It is not claimed by appellants, that a deposition of the deceased, Sibley, was read in evidence; but in the judgment roll of the forcible entry and detainer suit, brought by Sibley against Donnelly and Ruse in the Municipal Court of the city of St. Paul, the complaint therein set forth, sworn to by Sibley, not- only alleges that Donnelly made default in the payment of the rent due on June 1, and July 1, 1889, but also contains the allegation “that said defendant, D. P. Ruse, wrongfully and unlawfully entered into possession of said premises as the tenant or assignee of said defendant, Donnelly, without the knowledge or consent of said plaintiff, and contrary to the terms and conditions of said lease.” The contention is, that the introduction by the plaintiff executors off this sworn statement entitled the defendant guarantors to prove by Donnelly, as they offered to prove, that Donnelly sold the saloon upon the demised premises to Ruse about January 1,1889 ; that Ruse then entered into, and remained in, possession thereof until he and Donnelly were served with a notice to quit by Sibley on June 23, 1889; that Ruse paid the rent from January 1 to June 1 to Sibley; that Sibley gave receipts therefor to Ruse, and thereby recognized the tenancy or subtenancy of Ruse.
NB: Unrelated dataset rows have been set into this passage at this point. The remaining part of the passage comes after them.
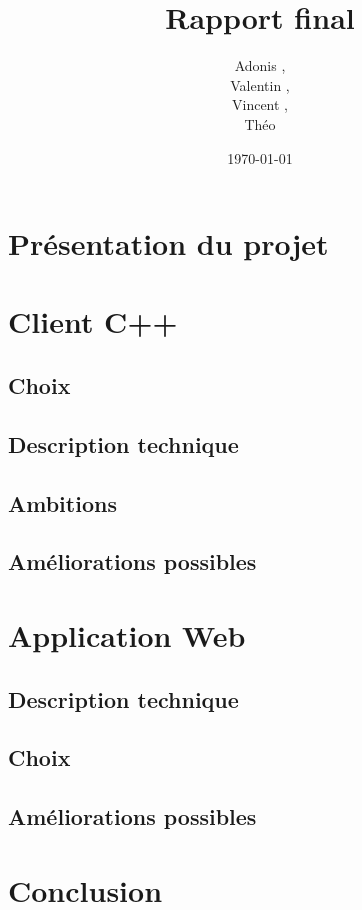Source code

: \documentclass[a4paper]{article}
\title{Rapport final}
\author{Adonis \bsc{Najimi},\\
 Valentin \bsc{Stern},\\
 Vincent \bsc{Albert},\\
 Théo \bsc{Gerriet}}
\date{\today}
\begin{document}
\maketitle
\newpage

\section{Présentation du projet}


\section{Client C++}
		\subsection{Choix}
    
		
    \subsection{Description technique}
    

    \subsection{Ambitions}
    
    
    \subsection{Améliorations possibles}
    

\newpage
\section{Application Web}
	\subsection{Description technique}
	
	\subsection{Choix}
	
	\subsection{Améliorations possibles}
	
	
\newpage
\section{Conclusion}
	

\newpage
\tableofcontents
\end{document}
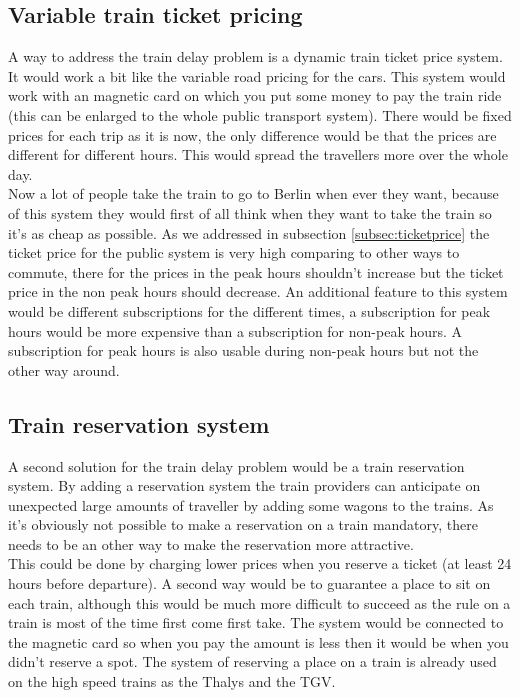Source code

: \subsection{Variable train ticket pricing} \label{subsec:ticketPriceSolution}
A way to address the train delay problem is a dynamic train ticket price system. It would work a bit like the variable road pricing for the cars. This system would work with an magnetic card on which you put some money to pay the train ride (this can be enlarged to the whole public transport system). There would be fixed prices for each trip as it is now, the only difference would be that the prices are different for different hours. This would spread the travellers more over the whole day. \\ \newline
 Now a lot of people take the train to go to Berlin when ever they want, because of this system they would first of all think when they want to take the train so it's as cheap as possible. As we addressed in subsection \ref{subsec:ticketprice} the ticket price for the public system is very high comparing to other ways to commute, there for the prices in the peak hours shouldn't increase but the ticket price in the non peak hours should decrease. An additional feature to this system would be different subscriptions for the different times, a subscription for peak hours would be more expensive than a subscription for non-peak hours. A subscription for peak hours is also usable during non-peak hours but not the other way around. 
\subsection{Train reservation system}\label{subsec:resSys}
A second solution for the train delay problem would be a train reservation system. By adding a reservation system the train providers can anticipate on unexpected large amounts of traveller by adding some wagons to the trains. As it's obviously not possible to make a reservation on a train mandatory, there needs to be an other way to make the reservation more attractive. \\ \newline
This could be done by charging lower prices when you reserve a ticket (at least 24 hours before departure). A second way would be to guarantee a place to sit on each train, although this would be much more difficult to succeed as the rule on a train is most of the time first come first take. The system would be connected to the magnetic card so when you pay the amount is less then it would be when you didn't reserve a spot. The system of reserving a place on a train is already used on the high speed trains as the Thalys and the TGV.  
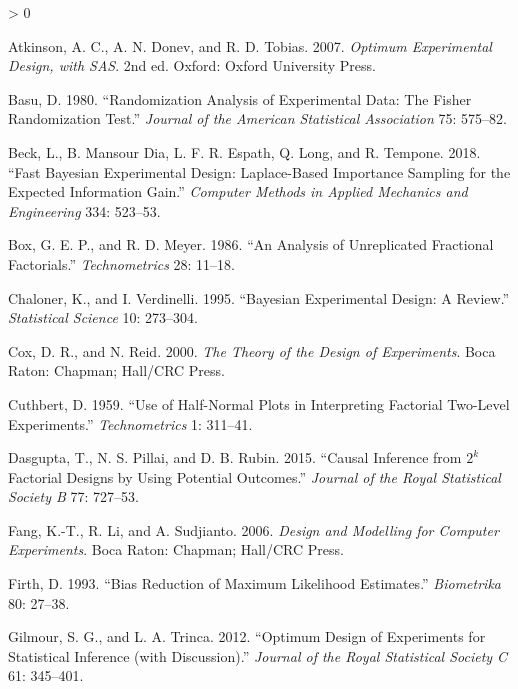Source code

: \documentclass[
  ignorenonframetext,
]{beamer}
\newlength{\cslhangindent}
\newenvironment{CSLReferences}[2] %
 {%
  \setlength{\parindent}{0pt}
  \ifodd #1 \everypar{\setlength{\hangindent}{\cslhangindent}}\ignorespaces\fi
  \ifnum #2 > 0
  \setlength{\parskip}{#2\baselineskip}
  \fi
 }%
 {}
\begin{document}
\begin{frame}{}
\protect\hypertarget{section-62}{}
\hypertarget{refs}{}
\begin{CSLReferences}{1}{0}
\leavevmode\hypertarget{ref-ADT2007}{}%
Atkinson, A. C., A. N. Donev, and R. D. Tobias. 2007. \emph{Optimum
Experimental Design, with SAS}. 2nd ed. Oxford: Oxford University Press.

\leavevmode\hypertarget{ref-Basu1980}{}%
Basu, D. 1980. {``Randomization Analysis of Experimental Data: The
{F}isher Randomization Test.''} \emph{Journal of the American
Statistical Association} 75: 575--82.

\leavevmode\hypertarget{ref-BMELT2018}{}%
Beck, L., B. Mansour Dia, L. F. R. Espath, Q. Long, and R. Tempone.
2018. {``Fast {B}ayesian Experimental Design: {L}aplace-Based Importance
Sampling for the Expected Information Gain.''} \emph{Computer Methods in
Applied Mechanics and Engineering} 334: 523--53.

\leavevmode\hypertarget{ref-BM1986}{}%
Box, G. E. P., and R. D. Meyer. 1986. {``An Analysis of Unreplicated
Fractional Factorials.''} \emph{Technometrics} 28: 11--18.

\leavevmode\hypertarget{ref-CV1995}{}%
Chaloner, K., and I. Verdinelli. 1995. {``Bayesian Experimental Design:
A Review.''} \emph{Statistical Science} 10: 273--304.

\leavevmode\hypertarget{ref-CR2000}{}%
Cox, D. R., and N. Reid. 2000. \emph{The Theory of the Design of
Experiments}. Boca Raton: Chapman; Hall/CRC Press.

\leavevmode\hypertarget{ref-Cuthbert1959}{}%
Cuthbert, D. 1959. {``Use of Half-Normal Plots in Interpreting Factorial
Two-Level Experiments.''} \emph{Technometrics} 1: 311--41.

\leavevmode\hypertarget{ref-DPR2015}{}%
Dasgupta, T., N. S. Pillai, and D. B. Rubin. 2015. {``Causal Inference
from \(2^k\) Factorial Designs by Using Potential Outcomes.''}
\emph{Journal of the Royal Statistical Society B} 77: 727--53.

\leavevmode\hypertarget{ref-FLS2006}{}%
Fang, K.-T., R. Li, and A. Sudjianto. 2006. \emph{Design and Modelling
for Computer Experiments}. Boca Raton: Chapman; Hall/CRC Press.

\leavevmode\hypertarget{ref-Firth1993}{}%
Firth, D. 1993. {``Bias Reduction of Maximum Likelihood Estimates.''}
\emph{Biometrika} 80: 27--38.

\leavevmode\hypertarget{ref-GT2012}{}%
Gilmour, S. G., and L. A. Trinca. 2012. {``Optimum Design of Experiments
for Statistical Inference (with Discussion).''} \emph{Journal of the
Royal Statistical Society C} 61: 345--401.


\end{CSLReferences}
\end{frame}
\end{document}
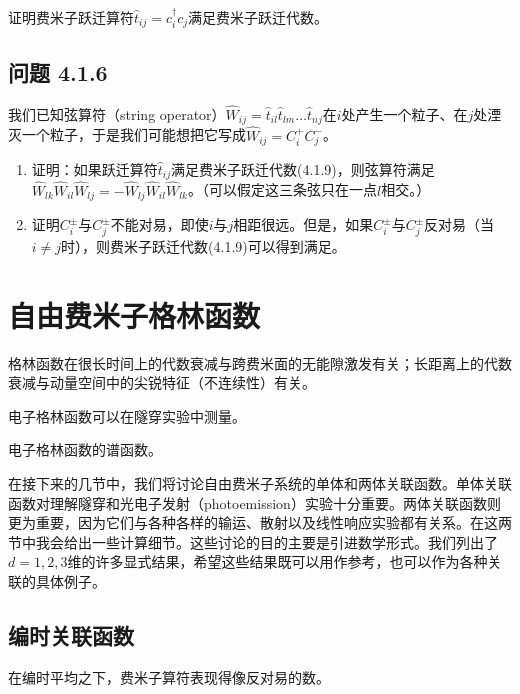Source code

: 证明费米子跃迁算符$\hat{t}_{ij}=c_{i}^{\dagger}c_{j}$满足费米子跃迁代数。

\subsection*{问题 4.1.6}

我们已知弦算符（string operator）$\hat{W}_{ij}=\hat{t}_{il}\hat{t}_{lm}\ldots\hat{t}_{nj}$在$i$处产生一个粒子、在$j$处湮灭一个粒子，于是我们可能想把它写成$\hat{W}_{ij}=C_{i}^{+}C_{j}^{-}$。

\begin{enumerate}
\item[(a)] 证明：如果跃迁算符$\hat{t}_{ij}$满足费米子跃迁代数(4.1.9)，则弦算符满足$\hat{W}_{lk}\hat{W}_{il}\allowbreak\hat{W}_{lj}\allowbreak=-\hat{W}_{lj}\allowbreak\hat{W}_{il}\allowbreak\hat{W}_{lk}$。（可以假定这三条弦只在一点$l$相交。）
\item[(b)] 证明$C_{i}^{\pm}$与$C_{j}^{\pm}$不能对易，即使$i$与$j$相距很远。但是，如果$C_{i}^{\pm}$与$C_{j}^{\pm}$反对易（当$i\neq j$时），则费米子跃迁代数(4.1.9)可以得到满足。
\end{enumerate}

\section{自由费米子格林函数}

\begin{keypoints}
\item 格林函数在很长时间上的代数衰减与跨费米面的无能隙激发有关；长距离上的代数衰减与动量空间中的尖锐特征（不连续性）有关。
\item 电子格林函数可以在隧穿实验中测量。
\item 电子格林函数的谱函数。
\end{keypoints}

在接下来的几节中，我们将讨论自由费米子系统的单体和两体关联函数。单体关联函数对理解隧穿和光电子发射（photoemission）实验十分重要。两体关联函数则更为重要，因为它们与各种各样的输运、散射以及线性响应实验都有关系。在这两节中我会给出一些计算细节。这些讨论的目的主要是引进数学形式。我们列出了$d=1,2,3$维的许多显式结果，希望这些结果既可以用作参考，也可以作为各种关联的具体例子。

\subsection{编时关联函数}

\begin{keypoints}
\item 在编时平均之下，费米子算符表现得像反对易的数。
\end{keypoints}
The object of introducing the- judgment of restitution rendered by the Minnesota Court, and the writ of restitution issued thereunder, was to show a re-entry into the demised premises by the lessor for the default of the lessee in the payment of rent. For what purpose and to what extent a judgment against the principal may be introduced in evidence against the surety, is a matter, about which there is much contrariety of opinion in the decisions of the Courts. Some of the cases hold that a judgment against the principal is prima facie evidence against the surety; but even these eases differ as to the character of the proof required to overcome the prima facie case, some announcing the law to be that, to avoid the effect of the judgment, the surety must show fraud, or collusion, or mistake, or payment, (Drummond v. Prestman, 12 Wheat. 515 ; Berger v. Williams, 4 McLean, 577); others asserting for the Surety the right to go behind the judgment against the principal, and make any defense to it which the surety might have made if he had been a party to it. (Bryant v. Owen, 1 Ga. 355; Bradwell v. Spencer, 16 id. 578). Some eases hold, that the judgment is conclusive evidence against the surety, but these will generally be found to be cases where the contract of the surety obligates him to be responsible for the result of a suit against his principal, or where he has been made privy to the suit against the principal by notice, and has been given an opportunity to defend it. (2 Brandt on Suretyship and Guaranty, secs. 630, 631, 632; 2 Black on Judgts. secs. 586 and 592; 1 Freeman on Judgts. sec. ISO). The general tendency of the decisions is in favor -of the position, that, in the absence of such notice and opportunity to defend, or of such assumed responsibility for the result of a court proceeding, the judgment against the principal is not conclusive against the surety, but can only be introduced against him as evidence of its own existence, and not as evidence of any of the facts upon which its recovery rests. (Idem). As to the latter it is res inter alios acta.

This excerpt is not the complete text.